### EXERCISE INPUTS ###

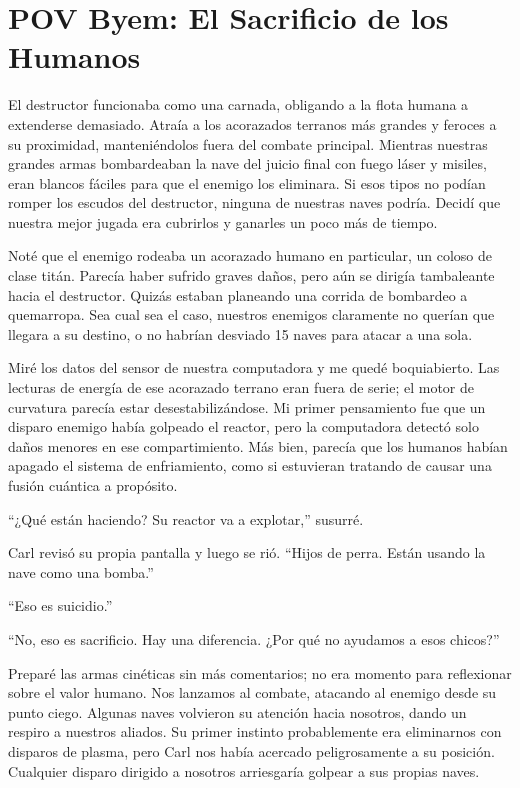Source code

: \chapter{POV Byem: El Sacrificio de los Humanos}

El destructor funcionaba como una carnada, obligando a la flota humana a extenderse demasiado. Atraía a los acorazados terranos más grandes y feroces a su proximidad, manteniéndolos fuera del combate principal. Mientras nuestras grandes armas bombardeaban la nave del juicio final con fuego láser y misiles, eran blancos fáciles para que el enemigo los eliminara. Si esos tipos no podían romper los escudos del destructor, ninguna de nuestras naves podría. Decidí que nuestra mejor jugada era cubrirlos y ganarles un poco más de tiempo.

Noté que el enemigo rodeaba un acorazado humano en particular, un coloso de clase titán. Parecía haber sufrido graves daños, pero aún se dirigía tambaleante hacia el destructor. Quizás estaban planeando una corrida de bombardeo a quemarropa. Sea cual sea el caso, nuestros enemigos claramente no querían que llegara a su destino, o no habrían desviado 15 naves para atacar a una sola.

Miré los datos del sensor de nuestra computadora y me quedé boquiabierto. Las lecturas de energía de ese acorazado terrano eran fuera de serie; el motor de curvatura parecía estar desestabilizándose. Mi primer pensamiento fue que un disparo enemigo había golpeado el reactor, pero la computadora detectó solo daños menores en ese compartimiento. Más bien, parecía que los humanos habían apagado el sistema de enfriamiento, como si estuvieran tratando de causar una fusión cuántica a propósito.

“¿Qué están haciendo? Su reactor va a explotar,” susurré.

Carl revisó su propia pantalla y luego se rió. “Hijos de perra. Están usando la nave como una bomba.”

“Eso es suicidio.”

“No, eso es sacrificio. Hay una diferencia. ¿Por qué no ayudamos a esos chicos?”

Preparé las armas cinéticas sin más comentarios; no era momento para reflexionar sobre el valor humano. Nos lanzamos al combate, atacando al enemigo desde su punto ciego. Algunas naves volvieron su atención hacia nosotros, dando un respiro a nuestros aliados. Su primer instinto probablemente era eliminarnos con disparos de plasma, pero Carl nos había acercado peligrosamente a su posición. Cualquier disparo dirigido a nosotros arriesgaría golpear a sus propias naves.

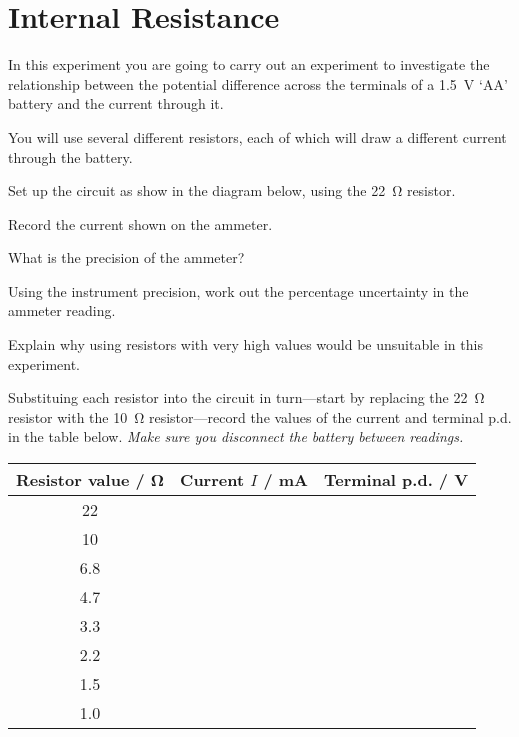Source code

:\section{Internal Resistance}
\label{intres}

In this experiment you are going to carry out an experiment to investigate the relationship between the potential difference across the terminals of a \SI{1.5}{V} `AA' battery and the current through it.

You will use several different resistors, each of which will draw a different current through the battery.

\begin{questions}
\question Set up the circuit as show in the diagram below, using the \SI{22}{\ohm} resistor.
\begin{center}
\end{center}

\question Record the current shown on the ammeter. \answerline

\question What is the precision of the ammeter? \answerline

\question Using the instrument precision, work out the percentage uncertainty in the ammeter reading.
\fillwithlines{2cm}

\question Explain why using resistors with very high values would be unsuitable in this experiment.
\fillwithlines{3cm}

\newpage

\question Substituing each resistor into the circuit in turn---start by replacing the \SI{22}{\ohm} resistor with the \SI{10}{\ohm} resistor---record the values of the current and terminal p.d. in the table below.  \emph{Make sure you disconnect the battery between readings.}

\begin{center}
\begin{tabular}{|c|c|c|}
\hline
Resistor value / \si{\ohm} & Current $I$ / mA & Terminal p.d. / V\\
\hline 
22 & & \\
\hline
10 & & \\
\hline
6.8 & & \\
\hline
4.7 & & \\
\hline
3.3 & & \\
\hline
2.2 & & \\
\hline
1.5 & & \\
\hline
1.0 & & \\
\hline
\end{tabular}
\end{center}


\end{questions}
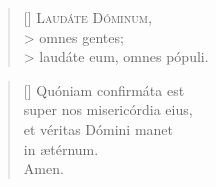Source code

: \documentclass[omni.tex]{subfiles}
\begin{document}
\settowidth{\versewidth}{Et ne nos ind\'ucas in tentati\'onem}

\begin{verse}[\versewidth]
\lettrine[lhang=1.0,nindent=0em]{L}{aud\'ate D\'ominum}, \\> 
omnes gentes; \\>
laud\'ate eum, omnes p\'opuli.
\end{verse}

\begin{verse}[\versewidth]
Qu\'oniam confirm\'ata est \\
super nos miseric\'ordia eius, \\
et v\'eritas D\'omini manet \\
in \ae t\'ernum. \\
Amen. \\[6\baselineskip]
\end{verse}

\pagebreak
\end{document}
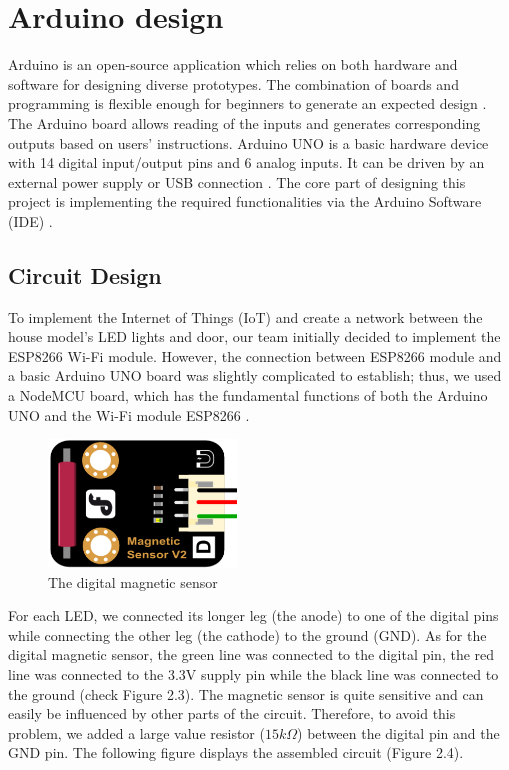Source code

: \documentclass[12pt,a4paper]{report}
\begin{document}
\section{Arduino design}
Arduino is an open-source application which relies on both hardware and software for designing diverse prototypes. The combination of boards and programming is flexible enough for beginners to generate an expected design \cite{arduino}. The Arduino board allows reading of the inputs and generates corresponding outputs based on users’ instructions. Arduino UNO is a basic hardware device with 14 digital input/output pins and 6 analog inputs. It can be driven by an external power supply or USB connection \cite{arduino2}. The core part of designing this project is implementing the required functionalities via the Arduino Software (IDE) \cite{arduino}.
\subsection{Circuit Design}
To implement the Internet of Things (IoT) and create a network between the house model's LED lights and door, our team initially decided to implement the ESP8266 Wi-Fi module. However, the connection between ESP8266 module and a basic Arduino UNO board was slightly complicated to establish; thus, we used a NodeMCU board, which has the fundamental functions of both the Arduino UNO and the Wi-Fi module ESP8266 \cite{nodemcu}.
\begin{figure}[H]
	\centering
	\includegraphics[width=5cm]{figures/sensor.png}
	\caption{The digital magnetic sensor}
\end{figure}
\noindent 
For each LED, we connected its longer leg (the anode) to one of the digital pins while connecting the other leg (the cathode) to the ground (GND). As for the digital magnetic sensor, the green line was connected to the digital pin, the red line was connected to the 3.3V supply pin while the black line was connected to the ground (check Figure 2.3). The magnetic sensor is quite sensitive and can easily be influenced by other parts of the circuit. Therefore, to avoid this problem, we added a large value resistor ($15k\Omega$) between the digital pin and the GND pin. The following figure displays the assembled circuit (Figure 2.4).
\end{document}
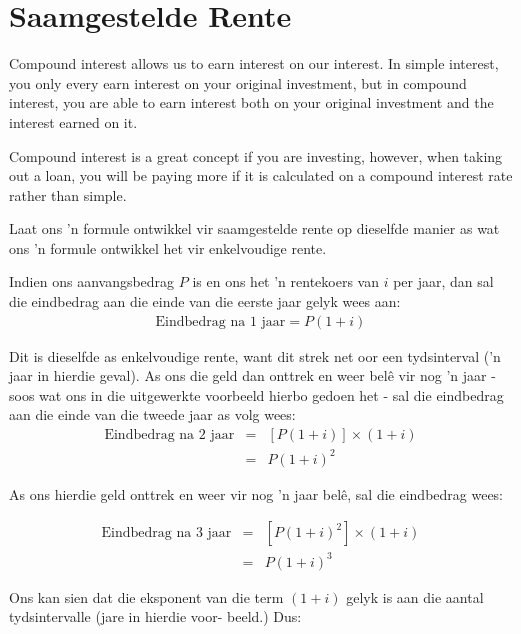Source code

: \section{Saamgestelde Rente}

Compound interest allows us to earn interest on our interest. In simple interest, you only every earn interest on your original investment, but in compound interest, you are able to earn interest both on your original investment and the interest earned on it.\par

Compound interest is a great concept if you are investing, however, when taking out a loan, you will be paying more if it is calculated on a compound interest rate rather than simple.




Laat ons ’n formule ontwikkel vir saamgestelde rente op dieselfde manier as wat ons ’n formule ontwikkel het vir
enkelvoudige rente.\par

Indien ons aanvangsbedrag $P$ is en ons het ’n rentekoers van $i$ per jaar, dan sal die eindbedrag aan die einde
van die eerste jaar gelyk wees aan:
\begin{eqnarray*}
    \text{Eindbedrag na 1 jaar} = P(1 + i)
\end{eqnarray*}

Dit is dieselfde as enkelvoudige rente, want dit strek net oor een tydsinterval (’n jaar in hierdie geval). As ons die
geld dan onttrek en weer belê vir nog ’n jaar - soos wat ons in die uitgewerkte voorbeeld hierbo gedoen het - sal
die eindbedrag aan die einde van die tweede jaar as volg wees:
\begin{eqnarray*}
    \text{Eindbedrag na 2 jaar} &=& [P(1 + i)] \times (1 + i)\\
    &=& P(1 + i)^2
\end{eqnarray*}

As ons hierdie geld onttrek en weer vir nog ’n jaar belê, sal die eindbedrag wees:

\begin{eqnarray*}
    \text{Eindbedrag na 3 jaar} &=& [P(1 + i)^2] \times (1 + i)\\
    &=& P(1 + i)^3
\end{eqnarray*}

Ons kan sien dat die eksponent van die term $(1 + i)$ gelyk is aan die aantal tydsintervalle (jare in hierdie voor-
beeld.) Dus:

###
### EXERCISE INPUTS ###

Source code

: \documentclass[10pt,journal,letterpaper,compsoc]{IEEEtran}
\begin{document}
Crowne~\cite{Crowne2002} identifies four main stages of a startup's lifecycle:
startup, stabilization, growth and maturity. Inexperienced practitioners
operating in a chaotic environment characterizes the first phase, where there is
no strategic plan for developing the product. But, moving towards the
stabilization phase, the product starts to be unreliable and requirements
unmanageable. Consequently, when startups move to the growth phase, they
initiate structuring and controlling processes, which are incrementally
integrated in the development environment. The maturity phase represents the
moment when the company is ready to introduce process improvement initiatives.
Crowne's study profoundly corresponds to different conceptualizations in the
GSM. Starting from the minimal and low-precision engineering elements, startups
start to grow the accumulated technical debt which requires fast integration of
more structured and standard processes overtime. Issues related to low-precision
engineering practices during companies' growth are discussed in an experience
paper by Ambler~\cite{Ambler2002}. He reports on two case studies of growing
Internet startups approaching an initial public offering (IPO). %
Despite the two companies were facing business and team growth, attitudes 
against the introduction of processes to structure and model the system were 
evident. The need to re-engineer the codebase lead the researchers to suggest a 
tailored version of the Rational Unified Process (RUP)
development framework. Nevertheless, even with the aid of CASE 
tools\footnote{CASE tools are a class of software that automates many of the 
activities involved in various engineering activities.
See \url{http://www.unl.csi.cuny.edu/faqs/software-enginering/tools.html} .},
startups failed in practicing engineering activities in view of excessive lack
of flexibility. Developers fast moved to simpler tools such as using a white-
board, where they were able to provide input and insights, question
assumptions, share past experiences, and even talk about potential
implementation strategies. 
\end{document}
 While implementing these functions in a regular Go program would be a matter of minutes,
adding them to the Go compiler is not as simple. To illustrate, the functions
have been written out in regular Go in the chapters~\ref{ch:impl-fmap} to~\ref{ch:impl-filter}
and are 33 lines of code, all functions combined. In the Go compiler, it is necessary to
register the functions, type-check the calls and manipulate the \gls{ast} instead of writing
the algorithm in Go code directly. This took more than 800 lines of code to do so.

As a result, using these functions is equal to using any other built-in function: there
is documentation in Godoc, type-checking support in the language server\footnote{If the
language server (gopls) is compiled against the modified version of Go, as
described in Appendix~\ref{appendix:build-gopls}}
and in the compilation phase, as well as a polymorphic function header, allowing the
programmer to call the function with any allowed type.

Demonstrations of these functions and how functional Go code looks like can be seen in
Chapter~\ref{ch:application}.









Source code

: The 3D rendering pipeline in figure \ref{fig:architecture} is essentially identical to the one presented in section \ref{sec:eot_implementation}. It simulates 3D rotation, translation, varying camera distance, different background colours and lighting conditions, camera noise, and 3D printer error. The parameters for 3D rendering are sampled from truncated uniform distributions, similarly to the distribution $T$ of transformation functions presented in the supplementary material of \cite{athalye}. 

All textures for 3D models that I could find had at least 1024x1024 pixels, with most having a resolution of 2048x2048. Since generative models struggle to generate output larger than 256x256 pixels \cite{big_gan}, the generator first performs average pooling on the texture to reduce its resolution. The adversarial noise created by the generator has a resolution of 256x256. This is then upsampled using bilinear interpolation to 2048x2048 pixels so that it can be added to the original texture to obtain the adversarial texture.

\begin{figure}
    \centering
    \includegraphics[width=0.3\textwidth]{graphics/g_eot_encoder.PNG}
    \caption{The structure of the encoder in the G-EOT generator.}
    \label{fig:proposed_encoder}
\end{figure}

###

TASK PROMPT: Report how many lines above hold "caption", number only.

SOLUTION TO THE EXERCISE: 2